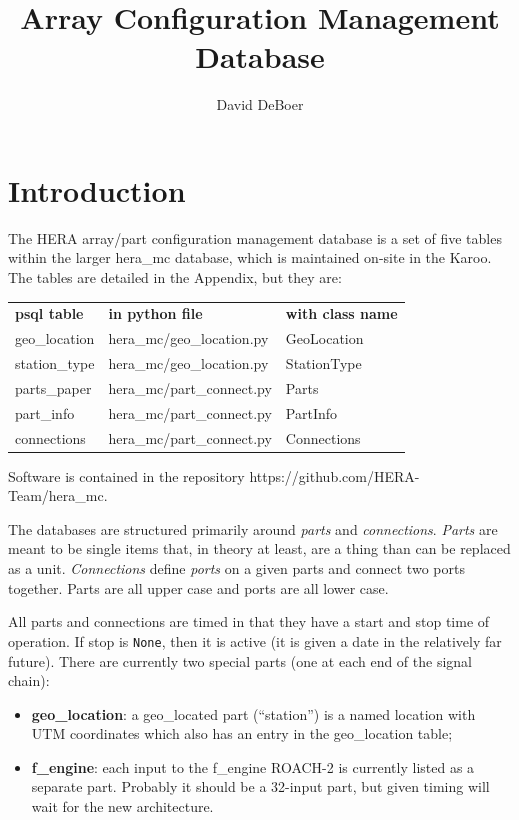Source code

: \documentclass{article}
\begin{document}
\author{David DeBoer}
\title{Array Configuration Management Database}
\maketitle

\section{Introduction}
The HERA array/part configuration management database is a set of five tables within the larger hera\_mc database, which is maintained on-site in the Karoo.  The tables are detailed in the Appendix, 
but they are: 

\begin{center}
\begin{tabular}{l l l}
         {\bf psql table} & {\bf in python file}  &  {\bf with class name} \\
	geo\_location 	& hera\_mc/geo\_location.py & GeoLocation \\
	station\_type 	& hera\_mc/geo\_location.py & StationType \\
	parts\_paper 	& hera\_mc/part\_connect.py & Parts \\
	part\_info 	         & hera\_mc/part\_connect.py & PartInfo \\
	connections 	& hera\_mc/part\_connect.py & Connections \\
\end{tabular}
\end{center}

Software is contained in the repository https://github.com/HERA-Team/hera\_mc.

The databases are structured primarily around {\em parts} and {\em connections}.  {\em Parts} are meant to be single items that, in theory at least, are a thing than can be replaced as a unit.  
{\em Connections} define {\em ports} on a given parts and connect two ports together.  Parts are all upper case and ports are all lower case.

All parts and connections are timed in that they have a start and stop time of operation.  If stop is {\tt None}, then it is active (it is given a date in the relatively far future).  There are currently two special parts (one at each end of the signal chain):
\begin{itemize}
	\item {\bf geo\_location}: a geo\_located part (``station'') is a named location with UTM coordinates which also has an entry in the geo\_location table;
	\item {\bf f\_engine}:  each input to the f\_engine ROACH-2 is currently listed as a separate part.  Probably it should be a 32-input part, but given timing will wait for the new architecture.
\end{itemize}
\end{document}
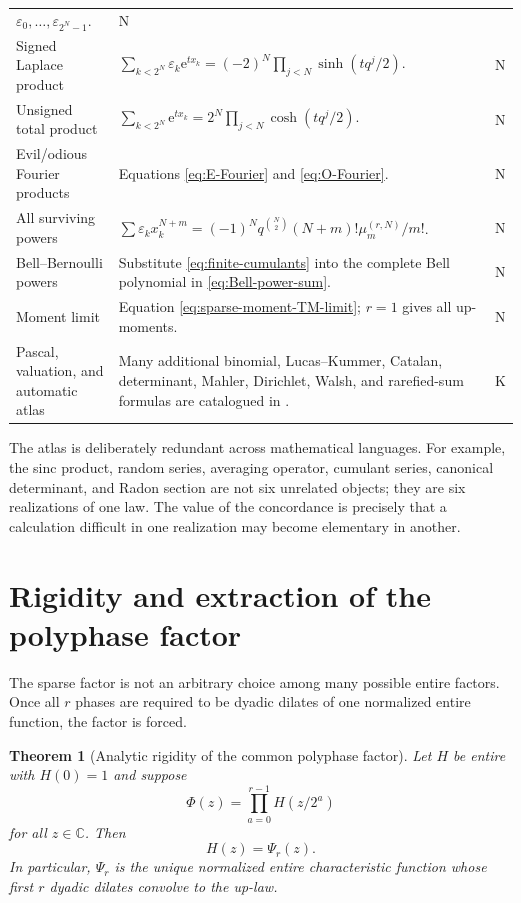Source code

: \documentclass[11pt,oneside]{article}
\numberwithin{equation}{section}
\newtheorem{theorem}{Theorem}[section]
\theoremstyle{definition}
\theoremstyle{remark}
\newcommand{\C}{\mathbb C}
\newcommand{\e}{\mathrm e}
\newcommand{\eps}{\varepsilon}
\newcommand{\statusknown}{\textcolor{deepviolet}{\textsf{K}}}
\newcommand{\statusnew}{\textcolor{provedgreen}{\textsf{N}}}
\begin{document}
\begin{longtable}{@{}p{}p{}p{}@{}}
$\eps_0,\ldots,\eps_{2^N-1}$. & \statusnew\\
Signed Laplace product &
$\sum_{k<2^N}\eps_k\e^{tx_k}=(-2)^N\prod_{j<N}\sinh(tq^j/2)$. & \statusnew\\
Unsigned total product &
$\sum_{k<2^N}\e^{tx_k}=2^N\prod_{j<N}\cosh(tq^j/2)$. & \statusnew\\
Evil/odious Fourier products &
Equations \eqref{eq:E-Fourier} and \eqref{eq:O-Fourier}. & \statusnew\\
All surviving powers &
$\sum\eps_kx_k^{N+m}=(-1)^Nq^{\binom N2}(N+m)!\mu_m^{(r,N)}/m!$. & \statusnew\\
Bell--Bernoulli powers &
Substitute \eqref{eq:finite-cumulants} into the complete Bell polynomial in
\eqref{eq:Bell-power-sum}. & \statusnew\\
Moment limit &
Equation \eqref{eq:sparse-moment-TM-limit}; $r=1$ gives all up-moments. & \statusnew\\
Pascal, valuation, and automatic atlas &
Many additional binomial, Lucas--Kummer, Catalan, determinant, Mahler,
Dirichlet, Walsh, and rarefied-sum formulas are catalogued in \cite{repoAtlas}. & \statusknown\\
\bottomrule
\end{longtable}

\begin{statusbox}
The atlas is deliberately redundant across mathematical languages.  For
example, the sinc product, random series, averaging operator, cumulant series,
canonical determinant, and Radon section are not six unrelated objects; they
are six realizations of one law.  The value of the concordance is precisely
that a calculation difficult in one realization may become elementary in
another.
\end{statusbox}

\section{Rigidity and extraction of the polyphase factor}
\label{sec:rigidity}

The sparse factor is not an arbitrary choice among many possible entire
factors.  Once all $r$ phases are required to be dyadic dilates of one
normalized entire function, the factor is forced.

\begin{theorem}[Analytic rigidity of the common polyphase factor]
\label{thm:polyphase-rigidity}
Let $H$ be entire with $H(0)=1$ and suppose
\begin{equation}
 \Phi(z)=\prod_{a=0}^{r-1}H(z/2^a)                         \label{eq:H-factor-assumption}
\end{equation}
for all $z\in\C$.  Then
\begin{equation}
 H(z)=\Psi_r(z).                                           \label{eq:H-equals-Psi}
\end{equation}
In particular, $\Psi_r$ is the unique normalized entire characteristic
function whose first $r$ dyadic dilates convolve to the up-law.
\end{theorem}
\end{document}
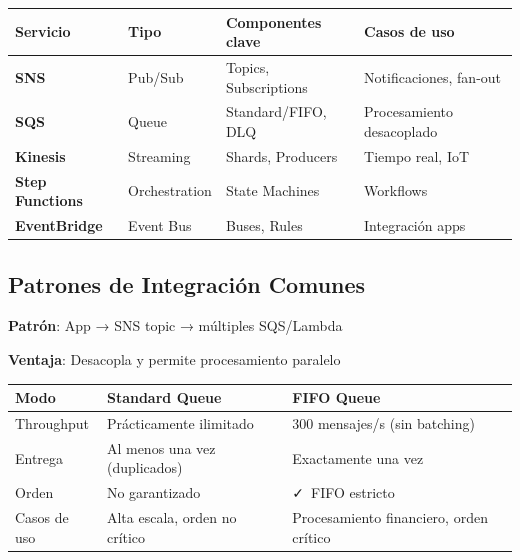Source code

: \documentclass[12pt,a4paper]{report}
\newcommand{\awsservice}[1]{\textcolor{awsorange}{\textbf{#1}}}
\newcommand{\vcheckmark}{\textcolor{successgreen}{\faCheck}}
\begin{document}
\begin{center}
\begin{longtable}{|p{2.5cm}|p{2cm}|p{4cm}|p{4cm}|}
\hline
\cellcolor{awsblue!20}\textbf{Servicio} & \cellcolor{awsblue!20}\textbf{Tipo} & \cellcolor{awsblue!20}\textbf{Componentes clave} & \cellcolor{awsblue!20}\textbf{Casos de uso} \\
\hline
\awsservice{SNS} & Pub/Sub & Topics, Subscriptions & Notificaciones, fan-out \\
\hline
\awsservice{SQS} & Queue & Standard/FIFO, DLQ & Procesamiento desacoplado \\
\hline
\awsservice{Kinesis} & Streaming & Shards, Producers & Tiempo real, IoT \\
\hline
\awsservice{Step Functions} & Orchestration & State Machines & Workflows \\
\hline
\awsservice{EventBridge} & Event Bus & Buses, Rules & Integración apps \\
\hline
\end{longtable}
\end{center}

\subsection{Patrones de Integración Comunes}

\begin{tipbox}
\textbf{Patrón}: App → SNS topic → múltiples SQS/Lambda

\textbf{Ventaja}: Desacopla y permite procesamiento paralelo
\end{tipbox}

\begin{conceptbox}
\begin{center}
\begin{longtable}{|p{3cm}|p{5cm}|p{5cm}|}
\hline
\cellcolor{awsblue!20}\textbf{Modo} & \cellcolor{awsblue!20}\textbf{Standard Queue} & \cellcolor{awsblue!20}\textbf{FIFO Queue} \\
\hline
Throughput & Prácticamente ilimitado & 300 mensajes/s (sin batching) \\
\hline
Entrega & Al menos una vez (duplicados) & Exactamente una vez \\
\hline
Orden & No garantizado & \vcheckmark\ FIFO estricto \\
\hline
Casos de uso & Alta escala, orden no crítico & Procesamiento financiero, orden crítico \\
\hline
\end{longtable}
\end{center}
\end{conceptbox}
\end{document}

^^^^^^^^

_TASK TO COMPLETE_. Lines containing the string "documentclass" are the ones to copy from the entries above.

_WRITTEN REPLY_.
: \documentclass{article}
: \documentclass[11pt,oneside]{article}
: \documentclass[12pt,a4paper]{report}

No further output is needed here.